● Exercise directions: After locating the line that contains "정상적인 동작을 위해" in the data below, set down exactly that line and each one after it through the line that contains "### 일반 태스크 스케줄링(CFS)", and nothing more.

● Listed records:
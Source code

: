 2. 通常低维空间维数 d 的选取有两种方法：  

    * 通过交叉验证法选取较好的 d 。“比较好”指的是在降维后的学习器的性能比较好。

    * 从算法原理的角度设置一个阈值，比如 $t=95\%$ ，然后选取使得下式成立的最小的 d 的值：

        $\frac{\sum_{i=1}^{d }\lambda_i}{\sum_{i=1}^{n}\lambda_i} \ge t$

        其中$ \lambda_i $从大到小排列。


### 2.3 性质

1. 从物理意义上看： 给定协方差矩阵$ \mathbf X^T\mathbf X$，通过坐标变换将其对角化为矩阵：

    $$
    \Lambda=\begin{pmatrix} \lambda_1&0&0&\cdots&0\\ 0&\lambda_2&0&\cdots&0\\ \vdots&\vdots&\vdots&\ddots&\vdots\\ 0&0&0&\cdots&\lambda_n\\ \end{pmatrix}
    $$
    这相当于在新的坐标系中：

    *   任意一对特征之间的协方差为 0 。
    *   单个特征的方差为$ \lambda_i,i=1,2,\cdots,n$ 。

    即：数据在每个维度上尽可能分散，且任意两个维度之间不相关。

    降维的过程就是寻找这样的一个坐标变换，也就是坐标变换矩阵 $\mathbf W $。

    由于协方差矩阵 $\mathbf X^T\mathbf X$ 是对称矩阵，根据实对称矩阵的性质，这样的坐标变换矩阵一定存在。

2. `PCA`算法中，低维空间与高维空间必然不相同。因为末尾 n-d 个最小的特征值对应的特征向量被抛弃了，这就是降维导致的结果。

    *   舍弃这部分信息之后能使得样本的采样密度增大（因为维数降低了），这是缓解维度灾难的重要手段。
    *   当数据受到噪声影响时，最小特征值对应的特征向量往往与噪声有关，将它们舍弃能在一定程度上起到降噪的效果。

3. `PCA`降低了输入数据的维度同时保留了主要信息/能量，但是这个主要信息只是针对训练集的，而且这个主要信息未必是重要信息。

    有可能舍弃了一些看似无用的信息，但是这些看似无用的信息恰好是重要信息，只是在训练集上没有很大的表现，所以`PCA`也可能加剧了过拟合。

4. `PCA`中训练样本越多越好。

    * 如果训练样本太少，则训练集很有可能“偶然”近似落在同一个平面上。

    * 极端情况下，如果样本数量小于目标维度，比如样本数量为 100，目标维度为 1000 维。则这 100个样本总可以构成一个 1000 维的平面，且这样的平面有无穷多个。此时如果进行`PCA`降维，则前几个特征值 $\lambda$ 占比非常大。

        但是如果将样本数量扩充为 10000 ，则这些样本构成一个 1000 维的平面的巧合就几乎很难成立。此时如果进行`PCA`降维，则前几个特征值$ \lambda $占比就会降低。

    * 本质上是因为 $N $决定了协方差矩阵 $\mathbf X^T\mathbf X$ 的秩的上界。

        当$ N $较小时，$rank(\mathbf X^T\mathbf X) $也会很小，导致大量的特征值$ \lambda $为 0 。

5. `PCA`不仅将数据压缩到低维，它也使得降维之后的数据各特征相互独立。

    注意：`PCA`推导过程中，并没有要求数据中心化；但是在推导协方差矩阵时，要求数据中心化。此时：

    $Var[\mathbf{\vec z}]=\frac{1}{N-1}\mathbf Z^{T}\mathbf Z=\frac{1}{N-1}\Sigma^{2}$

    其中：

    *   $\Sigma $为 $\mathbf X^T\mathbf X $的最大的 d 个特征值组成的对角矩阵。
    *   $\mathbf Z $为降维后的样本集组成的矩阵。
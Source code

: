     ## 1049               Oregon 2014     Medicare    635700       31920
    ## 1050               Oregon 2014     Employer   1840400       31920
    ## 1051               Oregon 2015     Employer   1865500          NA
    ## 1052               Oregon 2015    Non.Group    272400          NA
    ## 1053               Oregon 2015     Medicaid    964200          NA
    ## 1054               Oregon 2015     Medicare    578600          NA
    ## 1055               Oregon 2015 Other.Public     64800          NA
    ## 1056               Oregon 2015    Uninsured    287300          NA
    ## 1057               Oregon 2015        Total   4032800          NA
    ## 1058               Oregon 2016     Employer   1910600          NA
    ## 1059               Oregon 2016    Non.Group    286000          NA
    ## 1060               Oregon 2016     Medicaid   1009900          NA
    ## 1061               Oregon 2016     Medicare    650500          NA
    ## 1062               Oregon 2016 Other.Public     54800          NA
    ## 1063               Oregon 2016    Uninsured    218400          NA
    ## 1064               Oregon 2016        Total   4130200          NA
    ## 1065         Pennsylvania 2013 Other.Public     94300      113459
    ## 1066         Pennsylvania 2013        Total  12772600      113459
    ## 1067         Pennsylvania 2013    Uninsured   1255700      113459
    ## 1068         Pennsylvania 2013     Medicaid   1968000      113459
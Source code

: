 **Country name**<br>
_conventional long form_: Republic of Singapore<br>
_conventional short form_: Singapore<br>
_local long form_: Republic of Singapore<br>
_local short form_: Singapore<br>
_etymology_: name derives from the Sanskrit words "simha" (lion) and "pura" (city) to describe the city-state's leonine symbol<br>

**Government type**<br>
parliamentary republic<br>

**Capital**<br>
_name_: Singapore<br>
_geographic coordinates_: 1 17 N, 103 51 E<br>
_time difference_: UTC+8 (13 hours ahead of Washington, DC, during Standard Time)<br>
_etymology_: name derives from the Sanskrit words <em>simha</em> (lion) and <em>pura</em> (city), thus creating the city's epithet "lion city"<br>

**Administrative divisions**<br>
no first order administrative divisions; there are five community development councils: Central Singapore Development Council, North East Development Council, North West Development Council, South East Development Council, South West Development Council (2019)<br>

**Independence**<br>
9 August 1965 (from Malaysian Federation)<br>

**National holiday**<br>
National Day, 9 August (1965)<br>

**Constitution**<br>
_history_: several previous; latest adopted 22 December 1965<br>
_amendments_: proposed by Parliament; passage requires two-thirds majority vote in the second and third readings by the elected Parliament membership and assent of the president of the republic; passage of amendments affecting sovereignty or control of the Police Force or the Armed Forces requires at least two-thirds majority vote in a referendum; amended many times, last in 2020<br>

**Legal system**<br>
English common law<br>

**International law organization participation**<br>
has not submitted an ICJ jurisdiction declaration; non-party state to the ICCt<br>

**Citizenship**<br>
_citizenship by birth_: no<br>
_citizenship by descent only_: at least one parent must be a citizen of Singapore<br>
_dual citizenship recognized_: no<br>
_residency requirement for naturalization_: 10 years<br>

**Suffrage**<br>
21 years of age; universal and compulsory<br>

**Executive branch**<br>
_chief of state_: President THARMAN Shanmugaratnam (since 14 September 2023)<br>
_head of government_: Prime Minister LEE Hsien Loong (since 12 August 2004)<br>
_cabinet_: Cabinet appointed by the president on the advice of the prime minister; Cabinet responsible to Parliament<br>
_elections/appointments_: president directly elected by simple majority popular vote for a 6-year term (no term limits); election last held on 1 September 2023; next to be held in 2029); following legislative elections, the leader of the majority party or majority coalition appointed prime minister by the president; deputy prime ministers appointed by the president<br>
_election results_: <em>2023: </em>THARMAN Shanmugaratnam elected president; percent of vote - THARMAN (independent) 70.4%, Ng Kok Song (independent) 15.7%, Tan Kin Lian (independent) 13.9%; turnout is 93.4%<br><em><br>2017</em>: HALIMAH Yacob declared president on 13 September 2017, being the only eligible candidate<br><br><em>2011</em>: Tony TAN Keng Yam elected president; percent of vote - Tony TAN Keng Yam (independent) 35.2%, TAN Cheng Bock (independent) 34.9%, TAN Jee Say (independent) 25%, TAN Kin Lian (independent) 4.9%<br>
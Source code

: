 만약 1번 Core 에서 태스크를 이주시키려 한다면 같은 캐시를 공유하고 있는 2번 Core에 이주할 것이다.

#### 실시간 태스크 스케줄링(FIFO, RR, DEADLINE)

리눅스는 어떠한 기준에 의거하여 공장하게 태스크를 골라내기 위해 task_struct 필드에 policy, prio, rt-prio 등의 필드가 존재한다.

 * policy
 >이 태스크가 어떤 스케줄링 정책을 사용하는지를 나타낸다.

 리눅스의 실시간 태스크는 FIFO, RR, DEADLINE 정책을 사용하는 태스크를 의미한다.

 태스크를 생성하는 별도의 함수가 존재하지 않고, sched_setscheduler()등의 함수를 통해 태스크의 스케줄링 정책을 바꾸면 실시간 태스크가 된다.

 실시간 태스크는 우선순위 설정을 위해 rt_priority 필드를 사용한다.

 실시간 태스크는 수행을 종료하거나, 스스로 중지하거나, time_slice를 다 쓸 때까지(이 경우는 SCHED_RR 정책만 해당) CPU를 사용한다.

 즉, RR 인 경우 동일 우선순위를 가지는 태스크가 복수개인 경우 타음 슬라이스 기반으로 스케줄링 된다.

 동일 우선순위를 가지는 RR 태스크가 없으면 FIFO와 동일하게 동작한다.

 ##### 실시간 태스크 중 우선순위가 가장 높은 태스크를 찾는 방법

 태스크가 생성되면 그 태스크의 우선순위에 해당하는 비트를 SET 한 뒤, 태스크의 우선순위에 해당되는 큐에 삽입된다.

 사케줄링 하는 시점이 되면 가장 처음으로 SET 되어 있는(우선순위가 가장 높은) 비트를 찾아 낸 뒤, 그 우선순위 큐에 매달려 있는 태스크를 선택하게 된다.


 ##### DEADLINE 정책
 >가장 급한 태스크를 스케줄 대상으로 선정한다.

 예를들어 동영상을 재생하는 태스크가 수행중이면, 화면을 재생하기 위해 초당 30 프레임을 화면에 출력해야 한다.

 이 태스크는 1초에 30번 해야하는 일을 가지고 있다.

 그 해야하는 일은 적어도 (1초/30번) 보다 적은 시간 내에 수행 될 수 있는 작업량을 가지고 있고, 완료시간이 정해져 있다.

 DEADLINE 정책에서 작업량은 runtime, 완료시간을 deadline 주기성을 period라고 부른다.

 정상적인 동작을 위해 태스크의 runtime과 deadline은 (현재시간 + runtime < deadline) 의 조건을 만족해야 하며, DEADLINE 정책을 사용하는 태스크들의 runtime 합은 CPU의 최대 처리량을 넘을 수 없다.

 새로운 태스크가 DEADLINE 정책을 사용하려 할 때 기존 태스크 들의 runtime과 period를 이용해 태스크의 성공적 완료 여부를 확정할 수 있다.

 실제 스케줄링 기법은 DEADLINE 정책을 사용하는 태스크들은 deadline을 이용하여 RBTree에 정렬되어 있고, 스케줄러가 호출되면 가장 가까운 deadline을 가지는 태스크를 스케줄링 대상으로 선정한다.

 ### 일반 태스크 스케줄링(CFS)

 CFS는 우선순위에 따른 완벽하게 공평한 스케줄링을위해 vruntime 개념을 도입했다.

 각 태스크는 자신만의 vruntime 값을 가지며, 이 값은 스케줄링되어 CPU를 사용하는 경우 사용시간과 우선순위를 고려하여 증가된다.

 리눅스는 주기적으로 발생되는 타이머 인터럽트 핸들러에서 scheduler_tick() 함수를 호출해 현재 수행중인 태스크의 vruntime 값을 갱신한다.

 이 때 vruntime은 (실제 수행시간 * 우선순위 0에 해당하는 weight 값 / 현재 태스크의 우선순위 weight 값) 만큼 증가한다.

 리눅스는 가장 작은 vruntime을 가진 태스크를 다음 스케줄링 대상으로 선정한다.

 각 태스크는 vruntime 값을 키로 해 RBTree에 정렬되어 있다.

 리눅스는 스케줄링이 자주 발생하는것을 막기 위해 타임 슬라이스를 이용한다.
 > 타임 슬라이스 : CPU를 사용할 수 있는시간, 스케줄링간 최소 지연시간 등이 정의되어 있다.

● Task result:
 정상적인 동작을 위해 태스크의 runtime과 deadline은 (현재시간 + runtime < deadline) 의 조건을 만족해야 하며, DEADLINE 정책을 사용하는 태스크들의 runtime 합은 CPU의 최대 처리량을 넘을 수 없다.

 새로운 태스크가 DEADLINE 정책을 사용하려 할 때 기존 태스크 들의 runtime과 period를 이용해 태스크의 성공적 완료 여부를 확정할 수 있다.

 실제 스케줄링 기법은 DEADLINE 정책을 사용하는 태스크들은 deadline을 이용하여 RBTree에 정렬되어 있고, 스케줄러가 호출되면 가장 가까운 deadline을 가지는 태스크를 스케줄링 대상으로 선정한다.

 ### 일반 태스크 스케줄링(CFS)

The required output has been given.